** Opening Available records block **

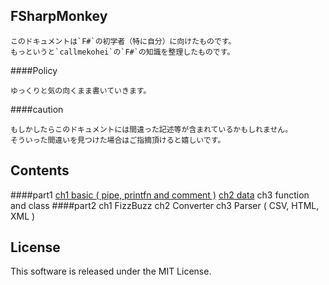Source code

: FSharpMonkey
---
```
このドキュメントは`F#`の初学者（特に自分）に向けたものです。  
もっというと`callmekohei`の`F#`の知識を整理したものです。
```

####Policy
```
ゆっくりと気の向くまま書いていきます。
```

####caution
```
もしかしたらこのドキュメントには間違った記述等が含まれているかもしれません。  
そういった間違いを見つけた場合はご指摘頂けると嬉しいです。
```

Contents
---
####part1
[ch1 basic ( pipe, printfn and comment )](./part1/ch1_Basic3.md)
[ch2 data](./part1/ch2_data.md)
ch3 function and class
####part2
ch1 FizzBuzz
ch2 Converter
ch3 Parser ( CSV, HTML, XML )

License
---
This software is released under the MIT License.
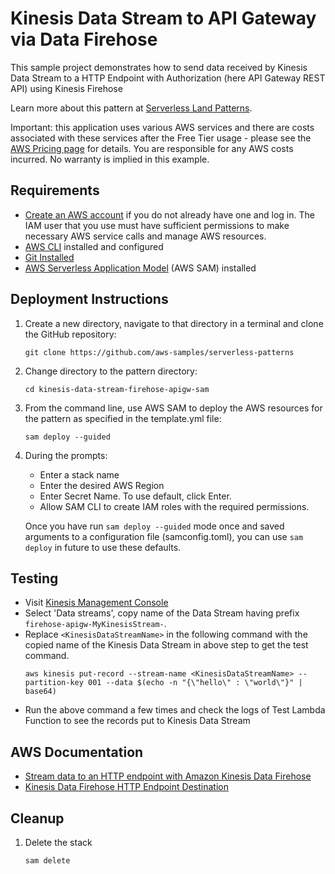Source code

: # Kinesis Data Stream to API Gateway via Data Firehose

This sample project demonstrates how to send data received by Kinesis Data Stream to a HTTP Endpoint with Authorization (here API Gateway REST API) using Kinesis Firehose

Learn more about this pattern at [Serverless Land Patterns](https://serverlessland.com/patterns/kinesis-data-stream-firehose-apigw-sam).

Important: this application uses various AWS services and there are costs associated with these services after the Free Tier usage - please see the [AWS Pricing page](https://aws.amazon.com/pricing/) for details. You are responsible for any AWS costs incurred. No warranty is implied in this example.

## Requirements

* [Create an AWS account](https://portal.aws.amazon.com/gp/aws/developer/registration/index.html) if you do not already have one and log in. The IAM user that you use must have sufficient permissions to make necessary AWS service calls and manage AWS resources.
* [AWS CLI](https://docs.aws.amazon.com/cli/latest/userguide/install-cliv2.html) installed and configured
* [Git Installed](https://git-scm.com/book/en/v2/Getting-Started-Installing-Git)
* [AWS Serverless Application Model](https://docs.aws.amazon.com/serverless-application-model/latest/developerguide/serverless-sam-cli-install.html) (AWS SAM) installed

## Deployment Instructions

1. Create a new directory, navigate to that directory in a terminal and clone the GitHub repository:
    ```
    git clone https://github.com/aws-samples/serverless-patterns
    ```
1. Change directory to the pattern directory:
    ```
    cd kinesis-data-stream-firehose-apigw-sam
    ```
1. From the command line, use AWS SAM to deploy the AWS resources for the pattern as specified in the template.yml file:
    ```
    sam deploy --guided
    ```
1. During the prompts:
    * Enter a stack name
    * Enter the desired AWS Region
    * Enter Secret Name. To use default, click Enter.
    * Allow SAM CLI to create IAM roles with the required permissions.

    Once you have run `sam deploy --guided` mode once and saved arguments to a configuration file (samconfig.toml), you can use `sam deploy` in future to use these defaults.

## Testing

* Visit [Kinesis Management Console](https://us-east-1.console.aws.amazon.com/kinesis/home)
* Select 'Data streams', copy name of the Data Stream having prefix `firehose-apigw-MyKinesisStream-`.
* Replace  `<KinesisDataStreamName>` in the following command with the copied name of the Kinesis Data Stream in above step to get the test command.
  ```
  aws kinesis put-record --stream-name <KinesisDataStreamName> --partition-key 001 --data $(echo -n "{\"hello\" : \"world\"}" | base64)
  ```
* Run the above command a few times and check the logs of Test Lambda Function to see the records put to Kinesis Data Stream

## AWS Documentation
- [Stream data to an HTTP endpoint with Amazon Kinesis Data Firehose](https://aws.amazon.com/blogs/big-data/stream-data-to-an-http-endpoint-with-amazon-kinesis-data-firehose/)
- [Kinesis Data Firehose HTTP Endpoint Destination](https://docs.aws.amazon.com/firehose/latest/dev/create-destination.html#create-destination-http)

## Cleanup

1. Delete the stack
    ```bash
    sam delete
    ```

** Closing Available records block **

Work to be completed »
With all pictures left out, please transcribe exactly the lines from the start of the material through the line with "Learn more about".

Exercise output »
Source code

: FSharpMonkey
---
```
このドキュメントは`F#`の初学者（特に自分）に向けたものです。  
もっというと`callmekohei`の`F#`の知識を整理したものです。
```

####Policy
```
ゆっくりと気の向くまま書いていきます。
```

####caution
```
もしかしたらこのドキュメントには間違った記述等が含まれているかもしれません。  
そういった間違いを見つけた場合はご指摘頂けると嬉しいです。
```

Contents
---
####part1
[ch1 basic ( pipe, printfn and comment )](./part1/ch1_Basic3.md)
[ch2 data](./part1/ch2_data.md)
ch3 function and class
####part2
ch1 FizzBuzz
ch2 Converter
ch3 Parser ( CSV, HTML, XML )

License
---
This software is released under the MIT License.
Source code

: # Kinesis Data Stream to API Gateway via Data Firehose

This sample project demonstrates how to send data received by Kinesis Data Stream to a HTTP Endpoint with Authorization (here API Gateway REST API) using Kinesis Firehose

Learn more about this pattern at [Serverless Land Patterns](https://serverlessland.com/patterns/kinesis-data-stream-firehose-apigw-sam).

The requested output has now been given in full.